> _Exercise goal_
For every line in the entries that contains "extent", show the whole line.

> _Exercise material_
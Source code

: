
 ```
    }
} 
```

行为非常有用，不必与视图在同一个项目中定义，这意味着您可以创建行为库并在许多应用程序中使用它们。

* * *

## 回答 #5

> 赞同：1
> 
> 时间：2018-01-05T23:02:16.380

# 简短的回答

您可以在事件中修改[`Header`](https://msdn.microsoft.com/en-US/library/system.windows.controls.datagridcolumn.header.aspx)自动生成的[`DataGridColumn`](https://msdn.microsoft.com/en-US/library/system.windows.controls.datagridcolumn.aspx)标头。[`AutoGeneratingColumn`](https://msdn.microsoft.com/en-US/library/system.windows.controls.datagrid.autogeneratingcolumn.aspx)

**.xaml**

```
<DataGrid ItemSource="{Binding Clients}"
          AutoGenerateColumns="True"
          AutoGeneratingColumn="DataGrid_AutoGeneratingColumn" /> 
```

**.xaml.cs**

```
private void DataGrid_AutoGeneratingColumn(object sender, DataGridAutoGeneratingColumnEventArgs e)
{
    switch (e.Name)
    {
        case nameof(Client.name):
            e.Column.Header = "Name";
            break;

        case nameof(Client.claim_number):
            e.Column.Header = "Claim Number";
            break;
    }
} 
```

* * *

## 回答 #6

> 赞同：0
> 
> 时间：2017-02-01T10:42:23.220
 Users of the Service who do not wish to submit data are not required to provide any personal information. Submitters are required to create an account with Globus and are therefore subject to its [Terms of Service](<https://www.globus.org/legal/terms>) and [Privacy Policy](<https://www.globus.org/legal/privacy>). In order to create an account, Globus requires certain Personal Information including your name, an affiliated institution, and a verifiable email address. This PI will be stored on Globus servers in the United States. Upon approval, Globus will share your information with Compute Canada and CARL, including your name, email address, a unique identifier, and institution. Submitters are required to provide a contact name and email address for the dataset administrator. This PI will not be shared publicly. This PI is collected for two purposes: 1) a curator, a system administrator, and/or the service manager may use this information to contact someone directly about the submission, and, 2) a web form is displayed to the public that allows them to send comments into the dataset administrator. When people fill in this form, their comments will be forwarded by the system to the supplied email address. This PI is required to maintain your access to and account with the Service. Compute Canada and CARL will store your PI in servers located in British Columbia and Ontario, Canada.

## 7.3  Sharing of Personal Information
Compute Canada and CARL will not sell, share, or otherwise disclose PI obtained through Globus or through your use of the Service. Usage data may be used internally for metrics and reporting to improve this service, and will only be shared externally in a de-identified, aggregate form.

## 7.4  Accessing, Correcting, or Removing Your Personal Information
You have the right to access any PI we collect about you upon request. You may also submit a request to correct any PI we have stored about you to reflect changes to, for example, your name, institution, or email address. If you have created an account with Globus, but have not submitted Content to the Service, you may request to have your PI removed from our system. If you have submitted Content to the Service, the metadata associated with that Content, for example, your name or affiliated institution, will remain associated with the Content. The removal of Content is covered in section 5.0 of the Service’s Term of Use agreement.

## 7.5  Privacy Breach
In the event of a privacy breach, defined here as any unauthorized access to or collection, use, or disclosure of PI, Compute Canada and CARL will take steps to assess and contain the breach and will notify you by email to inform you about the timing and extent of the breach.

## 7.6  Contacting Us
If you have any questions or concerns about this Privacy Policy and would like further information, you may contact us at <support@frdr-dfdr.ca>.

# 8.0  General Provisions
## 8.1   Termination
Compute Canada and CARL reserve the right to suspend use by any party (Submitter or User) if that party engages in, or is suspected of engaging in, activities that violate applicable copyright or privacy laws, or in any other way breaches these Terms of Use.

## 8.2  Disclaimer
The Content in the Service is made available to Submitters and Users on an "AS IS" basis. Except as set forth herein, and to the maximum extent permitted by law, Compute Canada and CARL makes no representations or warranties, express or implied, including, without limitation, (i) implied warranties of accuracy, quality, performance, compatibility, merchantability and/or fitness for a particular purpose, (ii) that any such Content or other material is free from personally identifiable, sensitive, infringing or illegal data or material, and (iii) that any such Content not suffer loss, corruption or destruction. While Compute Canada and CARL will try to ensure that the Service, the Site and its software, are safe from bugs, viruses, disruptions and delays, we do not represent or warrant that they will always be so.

> _Written solution_
In the event of a privacy breach, defined here as any unauthorized access to or collection, use, or disclosure of PI, Compute Canada and CARL will take steps to assess and contain the breach and will notify you by email to inform you about the timing and extent of the breach.
The Content in the Service is made available to Submitters and Users on an "AS IS" basis. Except as set forth herein, and to the maximum extent permitted by law, Compute Canada and CARL makes no representations or warranties, express or implied, including, without limitation, (i) implied warranties of accuracy, quality, performance, compatibility, merchantability and/or fitness for a particular purpose, (ii) that any such Content or other material is free from personally identifiable, sensitive, infringing or illegal data or material, and (iii) that any such Content not suffer loss, corruption or destruction. While Compute Canada and CARL will try to ensure that the Service, the Site and its software, are safe from bugs, viruses, disruptions and delays, we do not represent or warrant that they will always be so.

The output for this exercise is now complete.